Table 2 shows that the correction coefficient between the System quality and the use of ICT is 0.301. In line with System quality, the results indicate that there is actually a positive relationship between System quality and the use of ICT as the Pearson correlation indicates 0.301. As seen from Table 2, the P-value for the System quality and the use of ICT using 1 tailed test is 0.001, this figure is less than the 0.05 (5 percent) level of significance thus we reject the null hypothesis. This means that there is a statistical relationship between the System quality and the use of ICT at 0.05 (5 percent) level of significance.

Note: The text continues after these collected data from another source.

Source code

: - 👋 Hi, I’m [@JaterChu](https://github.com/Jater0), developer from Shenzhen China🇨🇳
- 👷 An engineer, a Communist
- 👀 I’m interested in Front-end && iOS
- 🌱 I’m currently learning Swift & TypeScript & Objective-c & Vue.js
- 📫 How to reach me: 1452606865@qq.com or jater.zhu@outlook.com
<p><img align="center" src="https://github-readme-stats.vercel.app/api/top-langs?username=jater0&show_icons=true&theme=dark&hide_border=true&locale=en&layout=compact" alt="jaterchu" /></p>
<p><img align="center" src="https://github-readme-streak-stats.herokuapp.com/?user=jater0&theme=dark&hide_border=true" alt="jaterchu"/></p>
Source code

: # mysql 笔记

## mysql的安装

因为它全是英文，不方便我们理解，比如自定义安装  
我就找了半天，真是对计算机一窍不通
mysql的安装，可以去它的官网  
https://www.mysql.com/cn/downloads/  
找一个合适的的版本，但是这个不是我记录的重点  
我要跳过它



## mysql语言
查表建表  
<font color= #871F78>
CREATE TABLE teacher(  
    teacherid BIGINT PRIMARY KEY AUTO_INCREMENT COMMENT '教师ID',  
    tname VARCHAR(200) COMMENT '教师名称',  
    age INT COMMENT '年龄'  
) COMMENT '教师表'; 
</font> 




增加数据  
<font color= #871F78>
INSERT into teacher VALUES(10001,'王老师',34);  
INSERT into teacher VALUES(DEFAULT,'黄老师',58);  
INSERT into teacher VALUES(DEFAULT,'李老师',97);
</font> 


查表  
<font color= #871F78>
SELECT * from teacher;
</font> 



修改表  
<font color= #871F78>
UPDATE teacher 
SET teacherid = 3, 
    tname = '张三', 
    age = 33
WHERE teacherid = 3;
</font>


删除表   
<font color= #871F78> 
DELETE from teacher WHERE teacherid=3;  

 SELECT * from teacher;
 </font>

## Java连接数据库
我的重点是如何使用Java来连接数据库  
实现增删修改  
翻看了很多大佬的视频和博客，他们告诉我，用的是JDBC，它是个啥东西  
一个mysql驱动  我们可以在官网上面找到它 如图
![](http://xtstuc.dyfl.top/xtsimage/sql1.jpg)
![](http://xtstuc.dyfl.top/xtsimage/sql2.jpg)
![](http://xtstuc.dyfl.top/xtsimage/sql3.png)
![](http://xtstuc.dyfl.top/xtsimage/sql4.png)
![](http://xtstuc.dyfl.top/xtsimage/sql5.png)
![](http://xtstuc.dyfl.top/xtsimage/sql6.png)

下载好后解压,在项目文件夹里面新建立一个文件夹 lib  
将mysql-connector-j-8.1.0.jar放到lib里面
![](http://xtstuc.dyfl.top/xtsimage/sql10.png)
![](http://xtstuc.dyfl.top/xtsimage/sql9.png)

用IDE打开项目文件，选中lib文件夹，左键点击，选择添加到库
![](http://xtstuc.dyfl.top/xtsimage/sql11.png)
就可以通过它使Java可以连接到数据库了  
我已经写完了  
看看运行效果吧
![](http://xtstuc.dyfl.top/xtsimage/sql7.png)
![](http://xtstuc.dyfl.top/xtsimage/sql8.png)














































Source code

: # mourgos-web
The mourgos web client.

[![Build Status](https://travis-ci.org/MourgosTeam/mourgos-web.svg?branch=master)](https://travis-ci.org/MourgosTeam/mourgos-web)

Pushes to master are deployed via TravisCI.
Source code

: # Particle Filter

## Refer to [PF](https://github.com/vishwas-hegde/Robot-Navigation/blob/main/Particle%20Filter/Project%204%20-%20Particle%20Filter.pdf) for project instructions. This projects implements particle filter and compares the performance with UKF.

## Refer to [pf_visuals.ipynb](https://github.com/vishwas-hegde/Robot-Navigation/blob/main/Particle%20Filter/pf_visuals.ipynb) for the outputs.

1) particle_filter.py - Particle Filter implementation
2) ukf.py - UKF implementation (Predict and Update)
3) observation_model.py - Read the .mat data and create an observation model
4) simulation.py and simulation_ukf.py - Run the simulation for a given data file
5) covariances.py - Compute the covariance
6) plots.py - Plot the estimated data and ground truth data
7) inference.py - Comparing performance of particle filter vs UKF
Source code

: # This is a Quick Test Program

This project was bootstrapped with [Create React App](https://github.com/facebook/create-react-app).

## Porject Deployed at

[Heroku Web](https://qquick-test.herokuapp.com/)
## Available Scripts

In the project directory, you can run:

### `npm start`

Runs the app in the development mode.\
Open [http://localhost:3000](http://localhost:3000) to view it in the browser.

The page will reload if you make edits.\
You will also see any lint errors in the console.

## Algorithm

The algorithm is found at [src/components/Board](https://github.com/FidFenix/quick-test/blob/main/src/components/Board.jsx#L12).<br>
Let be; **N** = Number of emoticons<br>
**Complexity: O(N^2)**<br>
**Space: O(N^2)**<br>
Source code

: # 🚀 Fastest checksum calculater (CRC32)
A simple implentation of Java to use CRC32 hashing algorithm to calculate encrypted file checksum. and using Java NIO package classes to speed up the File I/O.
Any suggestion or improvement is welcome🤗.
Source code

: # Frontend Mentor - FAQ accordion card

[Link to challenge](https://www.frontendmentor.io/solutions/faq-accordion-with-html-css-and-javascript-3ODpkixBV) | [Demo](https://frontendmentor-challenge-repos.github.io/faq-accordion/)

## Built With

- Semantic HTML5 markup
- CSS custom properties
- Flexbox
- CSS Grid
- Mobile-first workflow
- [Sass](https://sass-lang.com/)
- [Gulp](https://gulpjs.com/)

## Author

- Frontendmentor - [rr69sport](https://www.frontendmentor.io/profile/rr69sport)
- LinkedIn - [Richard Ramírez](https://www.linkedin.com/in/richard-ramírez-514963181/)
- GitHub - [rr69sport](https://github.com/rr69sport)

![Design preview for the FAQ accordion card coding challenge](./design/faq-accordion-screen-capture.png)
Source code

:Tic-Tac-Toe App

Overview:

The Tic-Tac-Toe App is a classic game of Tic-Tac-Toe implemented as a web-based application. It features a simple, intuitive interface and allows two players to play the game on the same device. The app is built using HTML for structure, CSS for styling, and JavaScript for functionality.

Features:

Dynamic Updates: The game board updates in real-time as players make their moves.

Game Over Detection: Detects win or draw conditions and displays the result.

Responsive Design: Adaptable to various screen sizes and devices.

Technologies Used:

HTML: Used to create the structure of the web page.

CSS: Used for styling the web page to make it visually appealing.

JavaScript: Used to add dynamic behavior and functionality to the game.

Table 2 shows that the correction coefficient between the System quality and User satisfaction in ICT is 0.281. In line with System quality, the results indicate that there is actually a positive relationship between System quality and user satisfaction in ICT as the Pearson correlation indicates 0.281. As seen from Table 2, the P-value for the System quality and User satisfaction in ICT using 1 tailed test is 0.002, this figure is less than the 0.05 (5 percent) level of significance thus we reject the null hypothesis. This means that there is a statistical relationship between the System quality and User satisfaction in ICT at 0.05 (5 percent) level of significance.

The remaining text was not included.